Yeni yasa uyarınca, “subsidiärer Schutz” yani ikincil koruma statüsünde bulunan kişilerin eş, çocuk veya ebeveynlerini Almanya’ya getirme hakkı sadece istisnai durumlarda olacak. Bu kapsamda da sadece refakatsiz çocuklar ebeveynlerini, evli çiftler eşlerini veya küçük yaştaki çocuklarını getirebilecek. Oysa daha önce bu statüdeki kişiler, ayda bin aile bireyine kadar Almanya’ya giriş izni alabiliyordu.

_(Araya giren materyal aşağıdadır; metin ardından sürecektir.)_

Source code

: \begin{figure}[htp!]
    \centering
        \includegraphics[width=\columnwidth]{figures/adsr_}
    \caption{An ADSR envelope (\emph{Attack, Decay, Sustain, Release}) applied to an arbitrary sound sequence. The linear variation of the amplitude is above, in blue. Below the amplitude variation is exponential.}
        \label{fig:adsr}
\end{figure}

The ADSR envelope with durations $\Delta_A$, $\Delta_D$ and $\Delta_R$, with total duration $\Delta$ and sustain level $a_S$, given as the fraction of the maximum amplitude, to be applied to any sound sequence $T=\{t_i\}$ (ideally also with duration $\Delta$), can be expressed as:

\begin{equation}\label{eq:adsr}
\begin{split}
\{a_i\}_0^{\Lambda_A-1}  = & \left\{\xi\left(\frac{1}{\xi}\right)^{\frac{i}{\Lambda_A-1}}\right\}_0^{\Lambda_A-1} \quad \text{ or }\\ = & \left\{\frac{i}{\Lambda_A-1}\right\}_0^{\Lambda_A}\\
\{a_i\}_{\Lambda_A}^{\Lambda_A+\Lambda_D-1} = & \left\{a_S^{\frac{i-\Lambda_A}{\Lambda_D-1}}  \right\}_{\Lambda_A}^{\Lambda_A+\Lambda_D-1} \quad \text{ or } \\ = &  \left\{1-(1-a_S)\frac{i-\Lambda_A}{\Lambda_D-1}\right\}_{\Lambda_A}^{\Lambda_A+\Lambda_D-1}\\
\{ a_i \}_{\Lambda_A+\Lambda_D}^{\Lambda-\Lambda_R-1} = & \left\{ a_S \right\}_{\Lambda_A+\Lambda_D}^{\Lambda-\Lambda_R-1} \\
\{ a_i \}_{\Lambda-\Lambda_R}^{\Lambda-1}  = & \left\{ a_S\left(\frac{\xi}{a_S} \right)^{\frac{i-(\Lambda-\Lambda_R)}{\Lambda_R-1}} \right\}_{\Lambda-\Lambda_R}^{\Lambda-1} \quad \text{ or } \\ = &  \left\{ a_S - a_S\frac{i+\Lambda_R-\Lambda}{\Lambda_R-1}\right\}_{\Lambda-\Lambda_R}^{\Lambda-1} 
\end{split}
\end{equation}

Almanya’da yaklaşık 380 bin kişi bu ikincil koruma statüsüne sahip. Bu bireyler, ne Cenevre Mülteci Sözleşmesi kapsamında resmî mülteci olarak sayılıyor ne de Almanya anayasası çerçevesinde iltica hakkına sahip. Ancak, ülkelerine döndüklerinde ölüm cezası, işkence veya insanlık dışı muamele riski taşıdıkları için Almanya’da kalmalarına geçici olarak izin veriliyor. Çoğu, iç savaş bölgelerinden gelen kişilerden oluşuyor.
“Yeni Göç Politikasının Temel İlkesi: İnsanlık ve Düzen”
Almanya İçişleri Bakanı Alexander Dobrindt, Almanya’ya göçün dengeli ve kontrollü şekilde yönetilmesi gerektiğini söyledi. “Bu yasama dönemi için göç politikasının temel ilkesini koyuyoruz: İnsanlık ve düzen.” dedi. Bu yasa sayesinde her yıl 12 bin kişinin daha az Almanya’ya geleceğini belirten Dobrindt, insan kaçakçılığı yapan suç şebekelerine de darbe vurulacağını ifade etti.
Dobrindt ayrıca sosyal sistemler, eğitim ve barınma gibi alanlarda Almanya’nın taşıyabileceği yükün sınırlı olduğunu vurgulayarak, “Göçün de bir sınırı olmalı ve biz bu sınırı siyaseten ortaya koyuyoruz.” dedi.
AfD’den Destek, Muhalefetten Sert Eleştiriler
Yasa, aşırı sağcı Almanya için Alternatif (AfD) partisinin de desteğini aldı. AfD milletvekili Bernd Baumann, yasa tasarısını “doğru yönde atılmış küçük bir adım” olarak nitelendirerek, Dobrindt’in AfD’nin bazı fikirlerini benimsediğini söyledi.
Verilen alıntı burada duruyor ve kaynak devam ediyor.